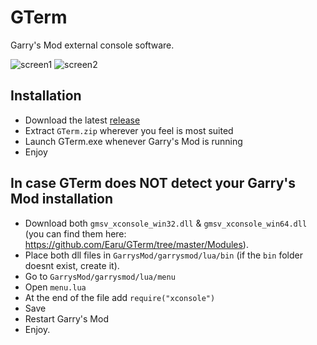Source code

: # GTerm
Garry's Mod external console software.

![screen1](https://cdn.discordapp.com/attachments/296410226742263809/924415240949596240/unknown.png)
![screen2](https://i.imgur.com/N0VEKPM.png)

## Installation
- Download the latest [release](https://github.com/Earu/GTerm/releases)
- Extract `GTerm.zip` wherever you feel is most suited
- Launch GTerm.exe whenever Garry's Mod is running
- Enjoy

## In case GTerm does NOT detect your Garry's Mod installation
- Download both `gmsv_xconsole_win32.dll` & `gmsv_xconsole_win64.dll` (you can find them here: https://github.com/Earu/GTerm/tree/master/Modules).
- Place both dll files in `GarrysMod/garrysmod/lua/bin` (if the `bin` folder doesnt exist, create it).
- Go to `GarrysMod/garrysmod/lua/menu`
- Open `menu.lua`
- At the end of the file add `require("xconsole")`
- Save
- Restart Garry's Mod
- Enjoy.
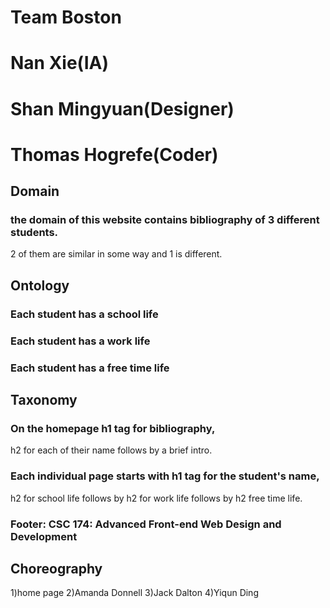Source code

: # Team Boston 
# Nan Xie(IA)
# Shan Mingyuan(Designer)
# Thomas Hogrefe(Coder)

## Domain
### the domain of this website contains bibliography of 3 different students. 
2 of them are similar in some way and 1 is different.

## Ontology
 ### Each student has a school life 
 ### Each student has a work life
 ### Each student has a free time life

## Taxonomy
### On the homepage h1 tag for bibliography,
h2 for each of their name follows by a brief intro.

### Each individual page starts with h1 tag for the student's name, 
h2 for school life follows by h2 for work life follows by h2 free time life.
### Footer: CSC 174: Advanced Front-end Web Design and Development


## Choreography
 1)home page 
 2)Amanda Donnell
 3)Jack Dalton
 4)Yiqun Ding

Work request »
Please retype every entry above exactly, leaving out any picture.

Answer for this exercise »
Source code

: # GTerm
Garry's Mod external console software.

![screen1](https://cdn.discordapp.com/attachments/296410226742263809/924415240949596240/unknown.png)
![screen2](https://i.imgur.com/N0VEKPM.png)

## Installation
- Download the latest [release](https://github.com/Earu/GTerm/releases)
- Extract `GTerm.zip` wherever you feel is most suited
- Launch GTerm.exe whenever Garry's Mod is running
- Enjoy

## In case GTerm does NOT detect your Garry's Mod installation
- Download both `gmsv_xconsole_win32.dll` & `gmsv_xconsole_win64.dll` (you can find them here: https://github.com/Earu/GTerm/tree/master/Modules).
- Place both dll files in `GarrysMod/garrysmod/lua/bin` (if the `bin` folder doesnt exist, create it).
- Go to `GarrysMod/garrysmod/lua/menu`
- Open `menu.lua`
- At the end of the file add `require("xconsole")`
- Save
- Restart Garry's Mod
- Enjoy.
Source code

: # Team Boston 
# Nan Xie(IA)
# Shan Mingyuan(Designer)
# Thomas Hogrefe(Coder)

## Domain
### the domain of this website contains bibliography of 3 different students. 
2 of them are similar in some way and 1 is different.

## Ontology
 ### Each student has a school life 
 ### Each student has a work life
 ### Each student has a free time life

## Taxonomy
### On the homepage h1 tag for bibliography,
h2 for each of their name follows by a brief intro.

### Each individual page starts with h1 tag for the student's name, 
h2 for school life follows by h2 for work life follows by h2 free time life.
### Footer: CSC 174: Advanced Front-end Web Design and Development


## Choreography
 1)home page 
 2)Amanda Donnell
 3)Jack Dalton
 4)Yiqun Ding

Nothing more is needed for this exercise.